To project a table into a compound type:

```sql
select liquid.create_row_normalizer(
  'public.film_performances'::regclass,
  'film_perf',
  'FilmPerf',
  '{"actor":"actor_name","film":"film_title","role":"role_name"}'::jsonb
);
```

This installs an `AFTER INSERT OR UPDATE OR DELETE FOR EACH ROW` trigger on the
source table and, by default, backfills existing rows.
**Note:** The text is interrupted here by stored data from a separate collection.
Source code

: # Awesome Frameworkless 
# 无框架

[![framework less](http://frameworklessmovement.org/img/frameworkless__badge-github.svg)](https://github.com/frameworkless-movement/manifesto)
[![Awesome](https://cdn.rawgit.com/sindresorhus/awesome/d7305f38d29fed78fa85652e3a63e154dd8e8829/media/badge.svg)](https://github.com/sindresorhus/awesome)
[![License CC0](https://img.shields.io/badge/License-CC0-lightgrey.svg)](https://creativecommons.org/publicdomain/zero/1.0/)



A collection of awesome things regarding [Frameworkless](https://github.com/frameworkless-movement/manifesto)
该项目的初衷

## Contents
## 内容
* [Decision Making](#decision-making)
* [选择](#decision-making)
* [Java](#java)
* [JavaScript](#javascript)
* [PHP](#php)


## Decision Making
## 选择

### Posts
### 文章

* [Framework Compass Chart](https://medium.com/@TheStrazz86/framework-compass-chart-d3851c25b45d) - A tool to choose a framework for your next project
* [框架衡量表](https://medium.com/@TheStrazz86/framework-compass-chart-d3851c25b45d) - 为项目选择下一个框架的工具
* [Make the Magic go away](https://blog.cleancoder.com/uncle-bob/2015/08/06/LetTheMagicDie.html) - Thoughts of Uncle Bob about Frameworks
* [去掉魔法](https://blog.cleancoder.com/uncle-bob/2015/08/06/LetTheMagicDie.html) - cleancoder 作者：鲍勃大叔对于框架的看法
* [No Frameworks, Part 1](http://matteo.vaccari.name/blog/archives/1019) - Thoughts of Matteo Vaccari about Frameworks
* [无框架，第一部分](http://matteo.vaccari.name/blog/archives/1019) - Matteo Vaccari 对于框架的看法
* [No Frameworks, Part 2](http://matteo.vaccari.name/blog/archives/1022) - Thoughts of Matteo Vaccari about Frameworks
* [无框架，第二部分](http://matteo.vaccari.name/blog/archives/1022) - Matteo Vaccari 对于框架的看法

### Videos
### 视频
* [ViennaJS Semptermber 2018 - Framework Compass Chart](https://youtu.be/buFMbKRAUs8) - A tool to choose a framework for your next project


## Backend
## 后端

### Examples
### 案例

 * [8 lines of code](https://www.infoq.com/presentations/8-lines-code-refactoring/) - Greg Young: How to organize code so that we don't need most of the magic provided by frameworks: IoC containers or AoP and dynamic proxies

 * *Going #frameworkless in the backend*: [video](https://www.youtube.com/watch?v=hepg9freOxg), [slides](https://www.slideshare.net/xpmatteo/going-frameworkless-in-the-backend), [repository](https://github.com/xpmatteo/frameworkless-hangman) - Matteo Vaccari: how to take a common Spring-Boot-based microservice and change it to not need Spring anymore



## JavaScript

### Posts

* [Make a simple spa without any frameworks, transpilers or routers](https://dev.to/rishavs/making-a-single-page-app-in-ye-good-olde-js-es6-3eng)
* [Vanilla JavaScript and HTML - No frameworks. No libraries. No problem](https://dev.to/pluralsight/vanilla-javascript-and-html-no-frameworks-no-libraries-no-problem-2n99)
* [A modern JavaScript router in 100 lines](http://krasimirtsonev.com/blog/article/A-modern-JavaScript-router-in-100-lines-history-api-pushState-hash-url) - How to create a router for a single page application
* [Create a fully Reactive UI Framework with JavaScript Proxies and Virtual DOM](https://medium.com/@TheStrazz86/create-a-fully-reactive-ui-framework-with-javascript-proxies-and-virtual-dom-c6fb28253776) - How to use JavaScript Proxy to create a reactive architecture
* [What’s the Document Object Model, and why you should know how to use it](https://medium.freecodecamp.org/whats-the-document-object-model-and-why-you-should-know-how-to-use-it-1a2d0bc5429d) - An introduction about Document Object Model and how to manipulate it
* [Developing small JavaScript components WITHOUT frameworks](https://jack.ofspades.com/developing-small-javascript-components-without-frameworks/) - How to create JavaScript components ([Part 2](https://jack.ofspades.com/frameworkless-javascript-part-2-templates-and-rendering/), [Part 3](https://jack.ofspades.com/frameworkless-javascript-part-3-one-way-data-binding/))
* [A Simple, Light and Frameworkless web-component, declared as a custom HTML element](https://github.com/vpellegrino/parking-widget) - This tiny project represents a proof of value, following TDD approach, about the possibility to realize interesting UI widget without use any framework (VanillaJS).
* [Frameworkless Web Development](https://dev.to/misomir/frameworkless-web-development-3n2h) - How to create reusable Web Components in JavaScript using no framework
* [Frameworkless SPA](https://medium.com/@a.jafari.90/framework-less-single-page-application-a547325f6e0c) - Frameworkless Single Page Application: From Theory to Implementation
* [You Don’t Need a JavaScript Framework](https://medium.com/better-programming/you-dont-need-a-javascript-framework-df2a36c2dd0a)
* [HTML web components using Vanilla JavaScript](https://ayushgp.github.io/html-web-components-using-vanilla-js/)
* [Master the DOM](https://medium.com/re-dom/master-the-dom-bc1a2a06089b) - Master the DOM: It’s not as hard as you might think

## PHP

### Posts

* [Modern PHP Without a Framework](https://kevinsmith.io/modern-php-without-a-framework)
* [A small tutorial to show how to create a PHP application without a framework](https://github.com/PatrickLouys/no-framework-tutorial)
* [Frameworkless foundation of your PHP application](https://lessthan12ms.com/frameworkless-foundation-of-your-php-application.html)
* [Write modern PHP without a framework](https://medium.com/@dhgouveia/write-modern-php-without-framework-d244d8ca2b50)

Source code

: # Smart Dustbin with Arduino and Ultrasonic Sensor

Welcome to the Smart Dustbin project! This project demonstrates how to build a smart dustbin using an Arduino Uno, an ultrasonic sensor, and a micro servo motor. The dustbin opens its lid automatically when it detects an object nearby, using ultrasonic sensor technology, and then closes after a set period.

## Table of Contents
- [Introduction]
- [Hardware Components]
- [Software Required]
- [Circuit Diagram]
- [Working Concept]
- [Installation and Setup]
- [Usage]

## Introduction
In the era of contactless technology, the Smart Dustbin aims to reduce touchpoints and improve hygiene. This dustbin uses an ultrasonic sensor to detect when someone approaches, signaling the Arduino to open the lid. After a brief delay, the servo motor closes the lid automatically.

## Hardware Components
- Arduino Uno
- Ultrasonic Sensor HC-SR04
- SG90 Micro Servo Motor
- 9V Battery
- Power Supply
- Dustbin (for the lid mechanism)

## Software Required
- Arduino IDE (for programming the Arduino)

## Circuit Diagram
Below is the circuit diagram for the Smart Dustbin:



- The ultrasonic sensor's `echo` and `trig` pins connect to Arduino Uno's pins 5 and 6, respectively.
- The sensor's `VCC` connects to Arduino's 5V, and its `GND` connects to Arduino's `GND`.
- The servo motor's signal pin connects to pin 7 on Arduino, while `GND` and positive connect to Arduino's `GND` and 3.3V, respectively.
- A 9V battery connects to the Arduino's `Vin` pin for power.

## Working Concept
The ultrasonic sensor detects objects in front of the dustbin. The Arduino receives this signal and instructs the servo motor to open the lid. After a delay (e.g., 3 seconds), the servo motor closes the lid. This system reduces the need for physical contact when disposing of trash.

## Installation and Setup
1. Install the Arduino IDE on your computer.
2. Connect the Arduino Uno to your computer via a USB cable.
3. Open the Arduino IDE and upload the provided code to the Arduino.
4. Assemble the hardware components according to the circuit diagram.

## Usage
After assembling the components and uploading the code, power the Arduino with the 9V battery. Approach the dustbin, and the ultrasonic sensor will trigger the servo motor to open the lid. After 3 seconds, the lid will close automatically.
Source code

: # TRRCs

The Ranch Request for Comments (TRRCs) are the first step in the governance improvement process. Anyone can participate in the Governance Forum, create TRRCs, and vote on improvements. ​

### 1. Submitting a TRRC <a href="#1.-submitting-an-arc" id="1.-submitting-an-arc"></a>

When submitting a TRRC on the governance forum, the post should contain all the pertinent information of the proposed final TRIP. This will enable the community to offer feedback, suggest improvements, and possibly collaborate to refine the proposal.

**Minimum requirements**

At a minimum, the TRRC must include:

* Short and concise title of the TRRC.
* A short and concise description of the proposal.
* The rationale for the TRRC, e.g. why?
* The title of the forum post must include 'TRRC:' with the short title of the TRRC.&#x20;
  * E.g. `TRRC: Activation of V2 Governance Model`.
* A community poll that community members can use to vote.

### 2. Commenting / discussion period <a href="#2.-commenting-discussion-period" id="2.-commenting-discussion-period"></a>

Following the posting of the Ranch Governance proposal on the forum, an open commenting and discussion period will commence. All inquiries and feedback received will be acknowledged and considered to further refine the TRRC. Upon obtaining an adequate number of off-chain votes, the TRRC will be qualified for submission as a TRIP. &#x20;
Recommended rollout sequence for a new normalizer:

1. Define the target compound schema through `liquid.query(...)`.
2. Create the row normalizer with `backfill => true` in staging first.
3. Verify projected compounds through `liquid.query(...)`.
4. Promote the same registration in production.

Runtime behavior:

- inserts project a compound and its role edges
- updates diff old and new projections rather than blindly deleting/reinserting
- deletes remove bindings and only tombstone graph edges when no other row still
  supports the same triple
- duplicate relational rows may project the same compound safely

Operational helpers:

```sql
select liquid.rebuild_row_normalizer(
  'public.film_performances'::regclass,
  'film_perf'
);

select liquid.drop_row_normalizer(
  'public.film_performances'::regclass,
  'film_perf',
  true
);
```

Use `rebuild_row_normalizer(...)` after schema drift, manual graph repair, or
if you need to regenerate bindings from the source table. Use
`drop_row_normalizer(..., purge => true)` to remove the trigger and deproject
all graph facts maintained by that normalizer.

## Smoke Checks

Minimal post-deploy checks:

```sql
select * from liquid.query($$
  Edge("a", "knows", "b").
  Edge(x, "knows", y)?
$$) as t(x text, y text);
```

For CLS validation:

```sql
select * from liquid.query($$
  DefPred("owner", "1", "liquid/node", "0", "liquid/string").
  DefPred("name", "1", "liquid/node", "0", "liquid/string").
  Edge("name", "liquid/readable_if_subject_has", "owner").
  Edge("person:alice", "owner", "user:alice").
  Edge("person:alice", "name", "Alice").
  Edge(subject_literal, "name", object_literal)?
$$) as t(subject_literal text, object_literal text);
```

Run that once with:

- `set pg_liquid.policy_principal = 'user:alice'`

Expected:

- one visible `name` row for `person:alice`

Then run with:

- `reset pg_liquid.policy_principal`

Expected:

- all live matching facts are visible

## Rollback

There is no reverse migration shipped from `0.1.0` back to the legacy internal
`1.2.0`, `1.1.0`, or `1.0.0` versions.

Operationally, rollback means one of:

- restore the database from backup/snapshot
- restore the older extension binaries and database state together
- treat rollout as forward-only and fix forward if the extension has already
  mutated data

Do not assume `alter extension ... update` can be reversed.